State park in Virginia, USA

Kiptopeke State Park is a state park located in the southern end of the Eastern Shore of Virginia and the Delmarva Peninsula in Northampton County, near Cape Charles. The park offers recreational access to the brackish waters of the Chesapeake Bay with its shoreline, beach, boat ramps and piers, as well as unique migratory bird habitat along the East Coast flyway. It is also known for the concrete ships sunk to protect the former ferry port from erosion during severe storms.

==History==

Native Americans lived on the Eastern Shore before English colonists arrived in the 17th century. Captain John Smith, who made several historic voyages around Chesapeake Bay, visited this area in 1608 and in 1612 published a book in which he mentioned two major indigenous villages on what became known as Virginia's Eastern Shore. One was ruled by Kiptopeke, and the other by his younger brother, Esmy Shichans, sometimes known as the "Laughing King", who lived somewhat to the north at Occohannock (Aquohanock). The Virginia Company's secretary, John Pory wrote that Kiptopeke preferred to serve as his younger brother's lieutenant, as well as on the tribal council.

Ferries to the Hampton Roads area traveled from Cape Charles since the colonial era.

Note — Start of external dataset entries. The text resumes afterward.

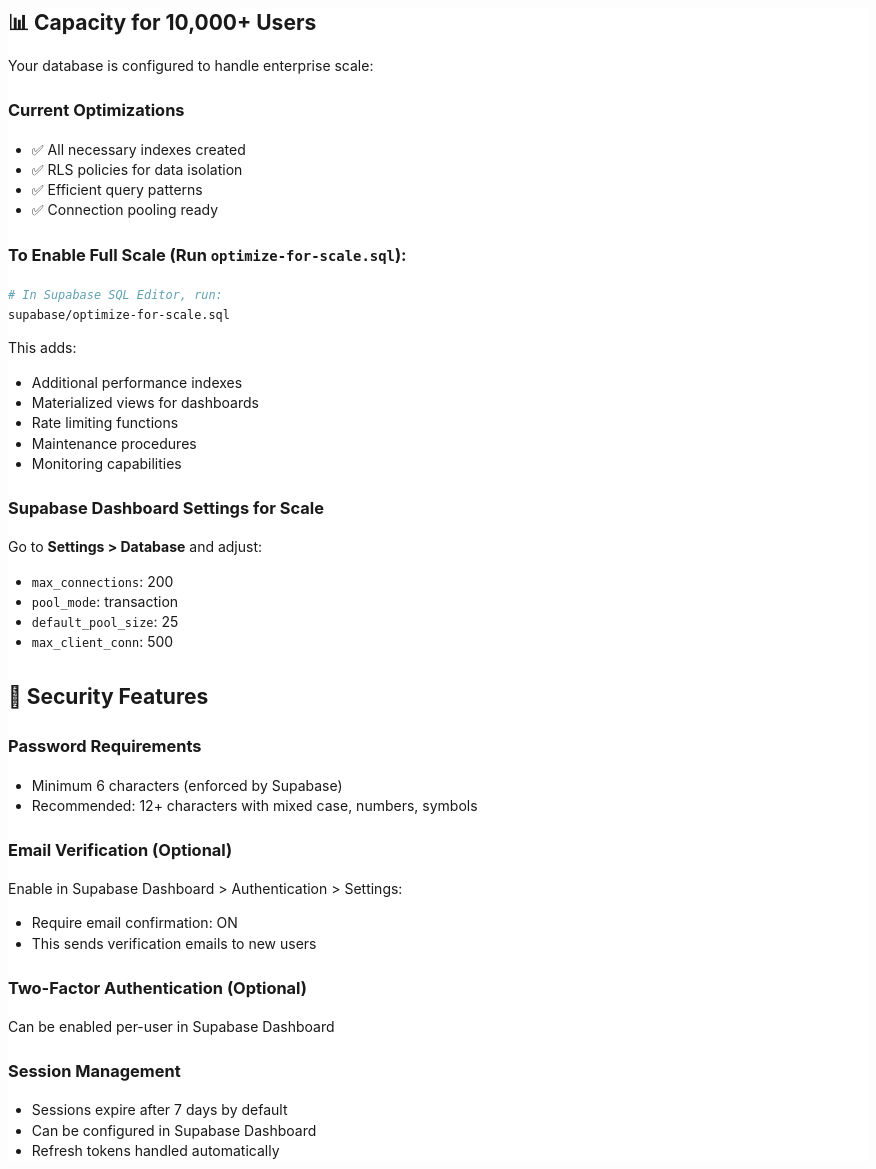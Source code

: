 ## 📊 Capacity for 10,000+ Users

Your database is configured to handle enterprise scale:

### Current Optimizations
- ✅ All necessary indexes created
- ✅ RLS policies for data isolation
- ✅ Efficient query patterns
- ✅ Connection pooling ready

### To Enable Full Scale (Run `optimize-for-scale.sql`):
```bash
# In Supabase SQL Editor, run:
supabase/optimize-for-scale.sql
```

This adds:
- Additional performance indexes
- Materialized views for dashboards
- Rate limiting functions
- Maintenance procedures
- Monitoring capabilities

### Supabase Dashboard Settings for Scale
Go to **Settings > Database** and adjust:
- `max_connections`: 200
- `pool_mode`: transaction
- `default_pool_size`: 25
- `max_client_conn`: 500

## 🔐 Security Features

### Password Requirements
- Minimum 6 characters (enforced by Supabase)
- Recommended: 12+ characters with mixed case, numbers, symbols

### Email Verification (Optional)
Enable in Supabase Dashboard > Authentication > Settings:
- Require email confirmation: ON
- This sends verification emails to new users

### Two-Factor Authentication (Optional)
Can be enabled per-user in Supabase Dashboard

### Session Management
- Sessions expire after 7 days by default
- Can be configured in Supabase Dashboard
- Refresh tokens handled automatically
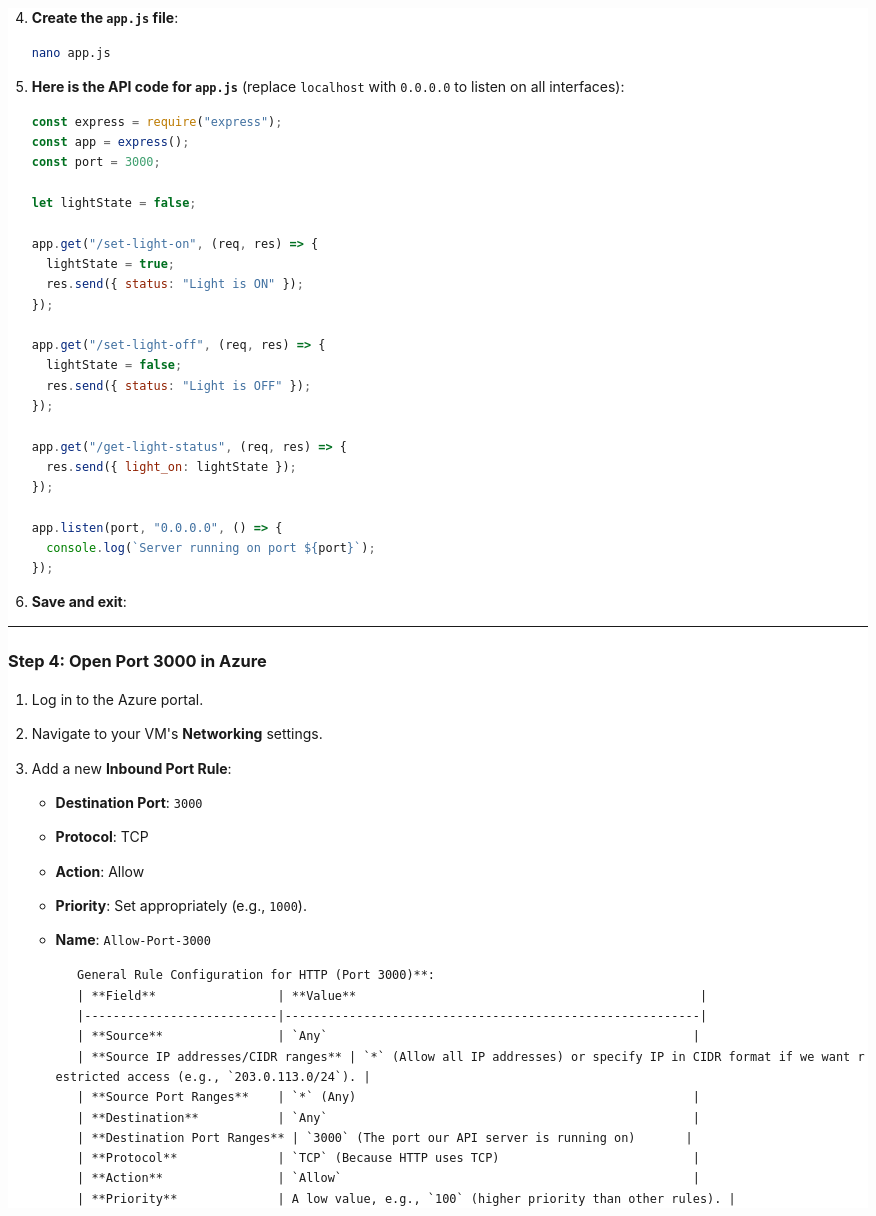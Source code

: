 4. **Create the `app.js` file**:

   ```bash
   nano app.js
   ```

5. **Here is the API code for `app.js`** (replace `localhost` with `0.0.0.0` to listen on all interfaces):

   ```javascript
   const express = require("express");
   const app = express();
   const port = 3000;

   let lightState = false;

   app.get("/set-light-on", (req, res) => {
     lightState = true;
     res.send({ status: "Light is ON" });
   });

   app.get("/set-light-off", (req, res) => {
     lightState = false;
     res.send({ status: "Light is OFF" });
   });

   app.get("/get-light-status", (req, res) => {
     res.send({ light_on: lightState });
   });

   app.listen(port, "0.0.0.0", () => {
     console.log(`Server running on port ${port}`);
   });
   ```

6. **Save and exit**:

---

### **Step 4: Open Port 3000 in Azure**

1.  Log in to the Azure portal.
2.  Navigate to your VM's **Networking** settings.
3.  Add a new **Inbound Port Rule**:

    - **Destination Port**: `3000`
    - **Protocol**: TCP
    - **Action**: Allow
    - **Priority**: Set appropriately (e.g., `1000`).
    - **Name**: `Allow-Port-3000`

             General Rule Configuration for HTTP (Port 3000)**:
             | **Field**                 | **Value**                                                |
             |---------------------------|----------------------------------------------------------|
             | **Source**                | `Any`                                                   |
             | **Source IP addresses/CIDR ranges** | `*` (Allow all IP addresses) or specify IP in CIDR format if we want restricted access (e.g., `203.0.113.0/24`). |
             | **Source Port Ranges**    | `*` (Any)                                               |
             | **Destination**           | `Any`                                                   |
             | **Destination Port Ranges** | `3000` (The port our API server is running on)       |
             | **Protocol**              | `TCP` (Because HTTP uses TCP)                           |
             | **Action**                | `Allow`                                                 |
             | **Priority**              | A low value, e.g., `100` (higher priority than other rules). |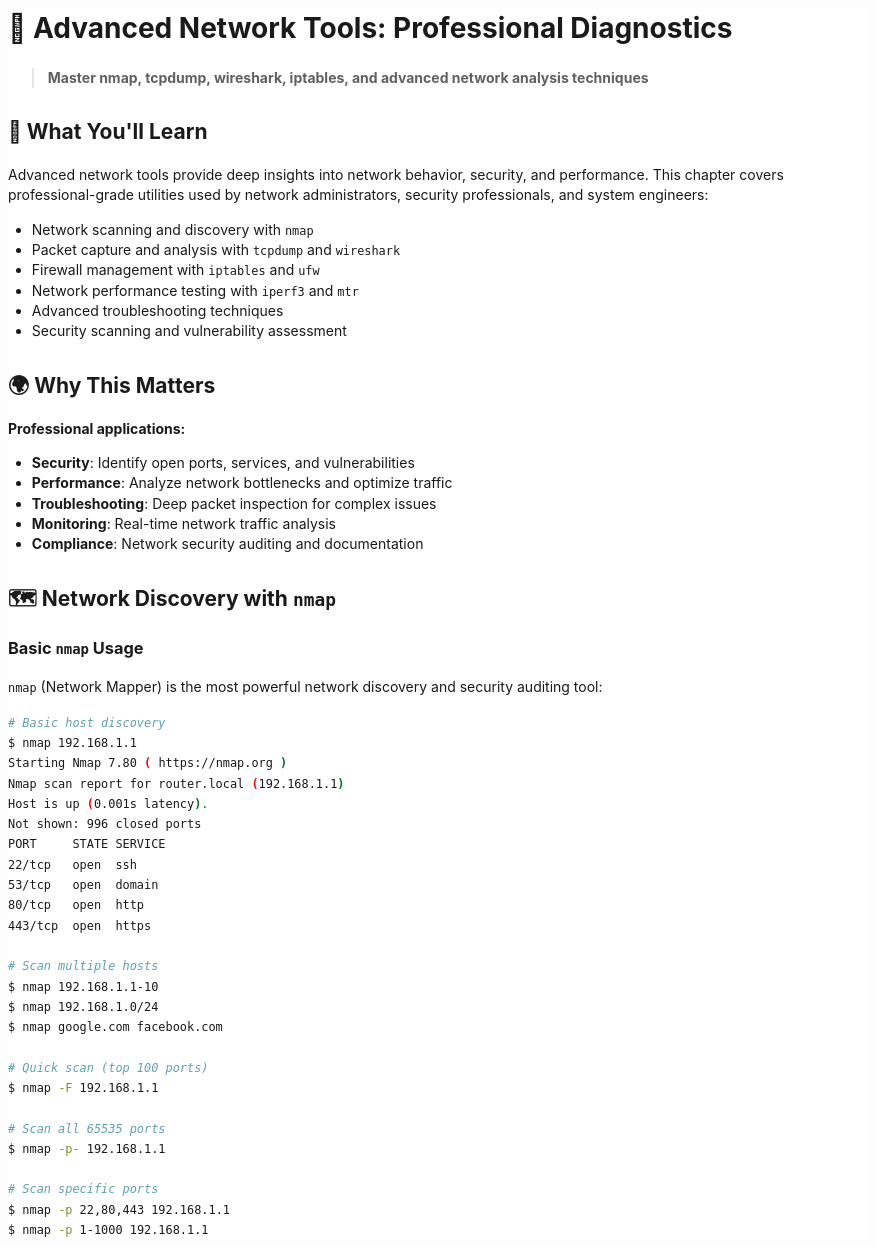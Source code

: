 # 🔬 Advanced Network Tools: Professional Diagnostics

> **Master nmap, tcpdump, wireshark, iptables, and advanced network analysis techniques**

## 📖 What You'll Learn

Advanced network tools provide deep insights into network behavior, security, and performance. This chapter covers professional-grade utilities used by network administrators, security professionals, and system engineers:

- Network scanning and discovery with `nmap`
- Packet capture and analysis with `tcpdump` and `wireshark`
- Firewall management with `iptables` and `ufw`
- Network performance testing with `iperf3` and `mtr`
- Advanced troubleshooting techniques
- Security scanning and vulnerability assessment

## 🌍 Why This Matters

**Professional applications:**
- **Security**: Identify open ports, services, and vulnerabilities
- **Performance**: Analyze network bottlenecks and optimize traffic
- **Troubleshooting**: Deep packet inspection for complex issues
- **Monitoring**: Real-time network traffic analysis
- **Compliance**: Network security auditing and documentation

## 🗺️ Network Discovery with `nmap`

### Basic `nmap` Usage

`nmap` (Network Mapper) is the most powerful network discovery and security auditing tool:

```bash
# Basic host discovery
$ nmap 192.168.1.1
Starting Nmap 7.80 ( https://nmap.org )
Nmap scan report for router.local (192.168.1.1)
Host is up (0.001s latency).
Not shown: 996 closed ports
PORT     STATE SERVICE
22/tcp   open  ssh
53/tcp   open  domain
80/tcp   open  http
443/tcp  open  https

# Scan multiple hosts
$ nmap 192.168.1.1-10
$ nmap 192.168.1.0/24
$ nmap google.com facebook.com

# Quick scan (top 100 ports)
$ nmap -F 192.168.1.1

# Scan all 65535 ports
$ nmap -p- 192.168.1.1

# Scan specific ports
$ nmap -p 22,80,443 192.168.1.1
$ nmap -p 1-1000 192.168.1.1
```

By 1949, the Virginia Ferry Corporation owned the property, which it continued to use through 1964 as the northern terminus for the Little Creek-Cape Charles Ferry service which crossed the lower Chesapeake Bay from the Eastern Shore / Delmarva to Norfolk and Hampton Roads harbor on the Western Shore. In 1964, the Chesapeake Bay Bridge-Tunnel replaced the ferry, as a more convenient (although expensive) method for automobile traffic between the Eastern Shore (and the Delmarva peninsula) and urban centers, including the Hampton Roads region in Virginia (especially Norfolk and Virginia Beach), as well as North Carolina.

Sometime after 1968, John Maddox purchased the ferry terminal and ran a campground there. Unable to get a loan to develop the land he agreed to sell it to state for $7.5 million, half of its appraised value, in 1992 so they could create a state park. It was the state's first on the Eastern Shore, the first new one in 20 years and the first with a beach on the Chesapeake. It opened as Kitopeke State Park on June 1, 1992. The terminal building on the pier originally served as an education and concessions building, but by 2002 it was razed.

==Amenities==
The 562-acre park offers 5.1 miles of biking and hiking trails, as well as water access via several boat launching ramps. The beach is not lifeguard protected, and open with additional fees and services Memorial Day through Labor Day. The lighted fishing pier is open year-round (24 hours April through December), and requires a state fishing license. Although visitor center programs vary by season, and kayak rentals and the camp store and bathhouse are only open seasonally, the campground is open nearly year-round (except for posted wildlife control events). Modern recreational amenities include "yurts" which are half tent, half cabin. Five new cabins sleep up to 16 people;, group camping and camping trailers are also reserveable. However, potable water supplies are limited, and the campground's recreational vehicle sites only now offer electric and water service (not sewer). While the camp store is closed, access to shopping and supplies is in the commercial district of the nearby town of Cape Charles, or across the toll bridge.